TASK DETAILS:
Could you filter the records below down to the lines that include the word "from"?

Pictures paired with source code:
________________________

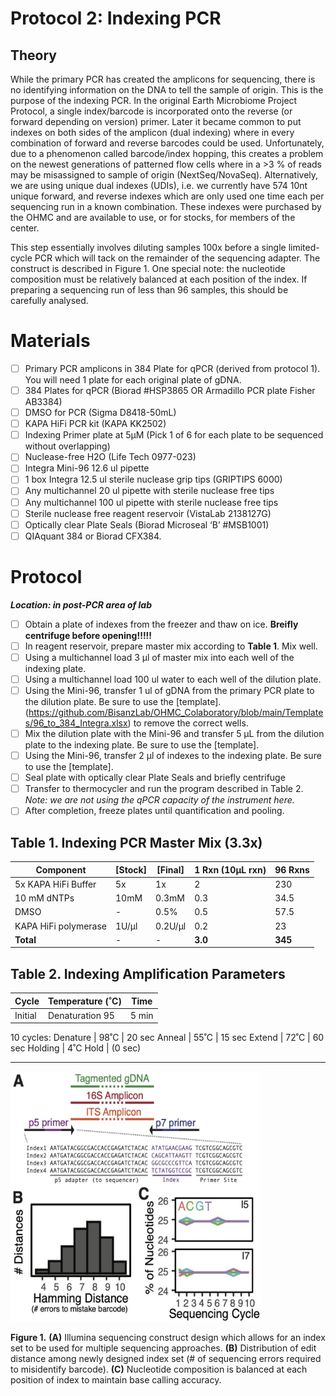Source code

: # Protocol 2: Indexing PCR

## Theory

While the primary PCR has created the amplicons for sequencing, there is no identifying information on the DNA to tell the sample of origin. This is the purpose of the indexing PCR. In the original Earth Microbiome Project Protocol, a single index/barcode is incorporated onto the reverse (or forward depending on version) primer. Later it became common to put indexes on both sides of the amplicon (dual indexing) where in every combination of forward and reverse barcodes could be used. Unfortunately, due to a phenomenon called barcode/index hopping, this creates a problem on the newest generations of patterned flow cells where in a >3 % of reads may be misassigned to sample of origin (NextSeq/NovaSeq). Alternatively, we are using unique dual indexes (UDIs), i.e. we currently have 574 10nt unique forward, and reverse indexes which are only used one time each per sequencing run in a known combination. These indexes were purchased by the OHMC and are available to use, or for stocks, for members of the center.  

This step essentially involves diluting samples 100x before a single limited-cycle PCR which will tack on the remainder of the sequencing adapter. The construct is described in Figure 1. One special note: the nucleotide composition must be relatively balanced at each position of the index. If preparing a sequencing run of less than 96 samples, this should be carefully analysed.

# Materials
- [ ] Primary PCR amplicons in 384 Plate for qPCR (derived from protocol 1). You will need 1 plate for each original plate of gDNA.
- [ ] 384 Plates for qPCR (Biorad #HSP3865 OR Armadillo PCR plate Fisher AB3384)
- [ ] DMSO for PCR (Sigma D8418-50mL)
- [ ] KAPA HiFi PCR kit (KAPA KK2502)
- [ ] Indexing Primer plate at 5µM (Pick 1 of 6 for each plate to be sequenced without overlapping)
- [ ] Nuclease-free H2O (Life Tech 0977-023)
- [ ] Integra Mini-96 12.6 ul pipette
- [ ] 1 box Integra 12.5 ul sterile nuclease grip tips (GRIPTIPS 6000)
- [ ] Any multichannel 20 ul pipette with sterile nuclease free tips
- [ ] Any multichannel 100 ul pipette with sterile nuclease free tips
- [ ] Sterile nuclease free reagent reservoir (VistaLab 2138127G)
- [ ] Optically clear Plate Seals (Biorad Microseal ‘B’ #MSB1001)
- [ ] QIAquant 384 or Biorad CFX384.

# Protocol
***Location: in post-PCR area of lab***
- [ ] Obtain a plate of indexes from the freezer and thaw on ice. **Breifly centrifuge before opening!!!!!**
- [ ] In reagent reservoir, prepare master mix according to **Table 1**. Mix well.
- [ ] Using a multichannel load 3 µl of master mix into each well of the indexing plate.
- [ ] Using a multichannel load 100 ul water to each well of the dilution plate.
- [ ] Using the Mini-96, transfer 1 ul of gDNA from the primary PCR plate to the dilution plate. Be sure to use the [template].(https://github.com/BisanzLab/OHMC_Colaboratory/blob/main/Templates/96_to_384_Integra.xlsx) to remove the correct wells.
- [ ] Mix the dilution plate with the Mini-96 and transfer 5 µL from the dilution plate to the indexing plate. Be sure to use the [template].
- [ ] Using the Mini-96, transfer 2 µl of indexes to the indexing plate. Be sure to use the [template].
- [ ] Seal plate with optically clear Plate Seals and briefly centrifuge
- [ ] Transfer to thermocycler and run the program described in Table 2. *Note: we are not using the qPCR capacity of the instrument here.*
- [ ] After completion, freeze plates until quantification and pooling.

## Table 1. Indexing PCR Master Mix (3.3x)

Component	            | [Stock] | [Final] | 1 Rxn (10µL rxn) | 96 Rxns
----------------------|---------|---------|------------------|--------
5x KAPA HiFi Buffer	  | 5x      |  1x     | 2                | 230
10 mM dNTPs           | 10mM    |  0.3mM  | 0.3              | 34.5
DMSO                  |  -      | 0.5%    | 0.5              | 57.5
KAPA HiFi polymerase  | 1U/µl   | 0.2U/µl | 0.2              | 23
**Total**	            | -       | -       | **3.0**          | **345**

## Table 2. Indexing Amplification Parameters
Cycle | Temperature (˚C)	| Time
------|-------------------|------
Initial | Denaturation	95 | 	5 min
10 cycles:
Denature | 98˚C | 20 sec
Anneal | 55˚C | 15 sec
Extend | 72˚C | 60 sec
Holding	| 4˚C	Hold | (0 sec)



***

<img src="https://github.com/BisanzLab/OHMC_Colaboratory/blob/main/Misc/images/Fig1.jpg" width="400" height="400">

**Figure 1.** **(A)** Illumina sequencing construct design which allows for an index set to be used for multiple sequencing approaches. **(B)** Distribution of edit distance among newly designed index set (# of sequencing errors required to misidentify barcode). **(C)** Nucleotide composition is balanced at each position of index to maintain base calling accuracy.

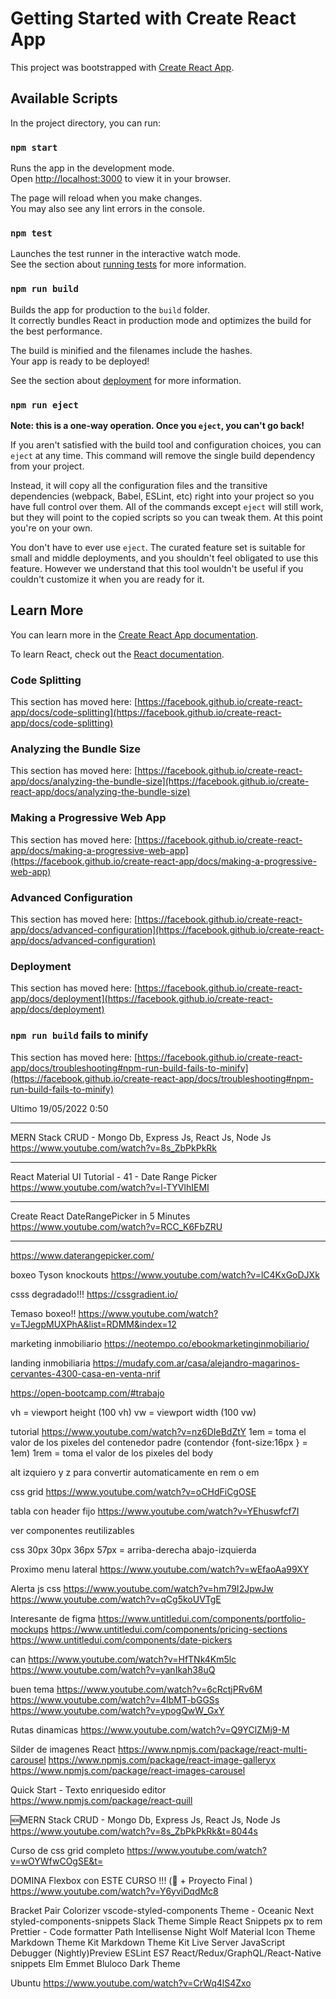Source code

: # Getting Started with Create React App

This project was bootstrapped with [Create React App](https://github.com/facebook/create-react-app).

## Available Scripts

In the project directory, you can run:

### `npm start`

Runs the app in the development mode.\
Open [http://localhost:3000](http://localhost:3000) to view it in your browser.

The page will reload when you make changes.\
You may also see any lint errors in the console.

### `npm test`

Launches the test runner in the interactive watch mode.\
See the section about [running tests](https://facebook.github.io/create-react-app/docs/running-tests) for more information.

### `npm run build`

Builds the app for production to the `build` folder.\
It correctly bundles React in production mode and optimizes the build for the best performance.

The build is minified and the filenames include the hashes.\
Your app is ready to be deployed!

See the section about [deployment](https://facebook.github.io/create-react-app/docs/deployment) for more information.

### `npm run eject`

**Note: this is a one-way operation. Once you `eject`, you can't go back!**

If you aren't satisfied with the build tool and configuration choices, you can `eject` at any time. This command will remove the single build dependency from your project.

Instead, it will copy all the configuration files and the transitive dependencies (webpack, Babel, ESLint, etc) right into your project so you have full control over them. All of the commands except `eject` will still work, but they will point to the copied scripts so you can tweak them. At this point you're on your own.

You don't have to ever use `eject`. The curated feature set is suitable for small and middle deployments, and you shouldn't feel obligated to use this feature. However we understand that this tool wouldn't be useful if you couldn't customize it when you are ready for it.

## Learn More

You can learn more in the [Create React App documentation](https://facebook.github.io/create-react-app/docs/getting-started).

To learn React, check out the [React documentation](https://reactjs.org/).

### Code Splitting

This section has moved here: [https://facebook.github.io/create-react-app/docs/code-splitting](https://facebook.github.io/create-react-app/docs/code-splitting)

### Analyzing the Bundle Size

This section has moved here: [https://facebook.github.io/create-react-app/docs/analyzing-the-bundle-size](https://facebook.github.io/create-react-app/docs/analyzing-the-bundle-size)

### Making a Progressive Web App

This section has moved here: [https://facebook.github.io/create-react-app/docs/making-a-progressive-web-app](https://facebook.github.io/create-react-app/docs/making-a-progressive-web-app)

### Advanced Configuration

This section has moved here: [https://facebook.github.io/create-react-app/docs/advanced-configuration](https://facebook.github.io/create-react-app/docs/advanced-configuration)

### Deployment

This section has moved here: [https://facebook.github.io/create-react-app/docs/deployment](https://facebook.github.io/create-react-app/docs/deployment)

### `npm run build` fails to minify

This section has moved here: [https://facebook.github.io/create-react-app/docs/troubleshooting#npm-run-build-fails-to-minify](https://facebook.github.io/create-react-app/docs/troubleshooting#npm-run-build-fails-to-minify)

Ultimo 19/05/2022 0:50

---

MERN Stack CRUD - Mongo Db, Express Js, React Js, Node Js
https://www.youtube.com/watch?v=8s_ZbPkPkRk

---

React Material UI Tutorial - 41 - Date Range Picker
https://www.youtube.com/watch?v=l-TYVlhIEMI

---

Create React DateRangePicker in 5 Minutes
https://www.youtube.com/watch?v=RCC_K6FbZRU

---

https://www.daterangepicker.com/

boxeo Tyson knockouts
https://www.youtube.com/watch?v=lC4KxGoDJXk

csss degradado!!!
https://cssgradient.io/

Temaso boxeo!!
https://www.youtube.com/watch?v=TJegpMUXPhA&list=RDMM&index=12

marketing inmobiliario
https://neotempo.co/ebookmarketinginmobiliario/

landing inmobiliaria
https://mudafy.com.ar/casa/alejandro-magarinos-cervantes-4300-casa-en-venta-nrif

https://open-bootcamp.com/#trabajo

vh = viewport height (100 vh)
vw = viewport width (100 vw)

tutorial https://www.youtube.com/watch?v=nz6DIeBdZtY
1em = toma el valor de los pixeles del contenedor padre (contendor {font-size:16px } = 1em)
1rem = toma el valor de los pixeles del body

alt izquiero y z para convertir automaticamente en rem o em

css grid
https://www.youtube.com/watch?v=oCHdFiCgOSE

tabla con header fijo
https://www.youtube.com/watch?v=YEhuswfcf7I

ver componentes reutilizables

css
30px 30px 36px 57px = arriba-derecha abajo-izquierda

Proximo menu lateral
https://www.youtube.com/watch?v=wEfaoAa99XY

Alerta js css
https://www.youtube.com/watch?v=hm79I2JpwJw
https://www.youtube.com/watch?v=qCg5koUVTgE

Interesante de figma
https://www.untitledui.com/components/portfolio-mockups
https://www.untitledui.com/components/pricing-sections
https://www.untitledui.com/components/date-pickers

can
https://www.youtube.com/watch?v=HfTNk4Km5lc
https://www.youtube.com/watch?v=yanIkah38uQ

buen tema
https://www.youtube.com/watch?v=6cRctjPRv6M
https://www.youtube.com/watch?v=4lbMT-bGGSs
https://www.youtube.com/watch?v=ypogQwW_GxY

Rutas dinamicas
https://www.youtube.com/watch?v=Q9YClZMj9-M

Silder de imagenes React
https://www.npmjs.com/package/react-multi-carousel
https://www.npmjs.com/package/react-image-galleryx
https://www.npmjs.com/package/react-images-carousel

Quick Start - Texto enriquesido editor
https://www.npmjs.com/package/react-quill

🆕MERN Stack CRUD - Mongo Db, Express Js, React Js, Node Js
https://www.youtube.com/watch?v=8s_ZbPkPkRk&t=8044s

Curso de css grid completo
https://www.youtube.com/watch?v=wOYWfwCOgSE&t=

DOMINA Flexbox con ESTE CURSO !!! (💙 + Proyecto Final )
https://www.youtube.com/watch?v=Y6yviDqdMc8

Bracket Pair Colorizer
vscode-styled-components
Theme - Oceanic Next
styled-components-snippets
Slack Theme
Simple React Snippets
px to rem
Prettier - Code formatter
Path Intellisense
Night Wolf
Material Icon Theme
Markdown Theme Kit
Markdown Theme Kit
Live Server
JavaScript Debugger (Nightly)Preview
ESLint
ES7 React/Redux/GraphQL/React-Native snippets
Elm Emmet
Bluloco Dark Theme

Ubuntu
https://www.youtube.com/watch?v=CrWq4lS4Zxo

________________________

COMPLETED EXERCISE:
- [ ] Primary PCR amplicons in 384 Plate for qPCR (derived from protocol 1). You will need 1 plate for each original plate of gDNA.
- [ ] Obtain a plate of indexes from the freezer and thaw on ice. **Breifly centrifuge before opening!!!!!**
- [ ] Using the Mini-96, transfer 1 ul of gDNA from the primary PCR plate to the dilution plate. Be sure to use the [template].(https://github.com/BisanzLab/OHMC_Colaboratory/blob/main/Templates/96_to_384_Integra.xlsx) to remove the correct wells.
- [ ] Mix the dilution plate with the Mini-96 and transfer 5 µL from the dilution plate to the indexing plate. Be sure to use the [template].
If you aren't satisfied with the build tool and configuration choices, you can `eject` at any time. This command will remove the single build dependency from your project.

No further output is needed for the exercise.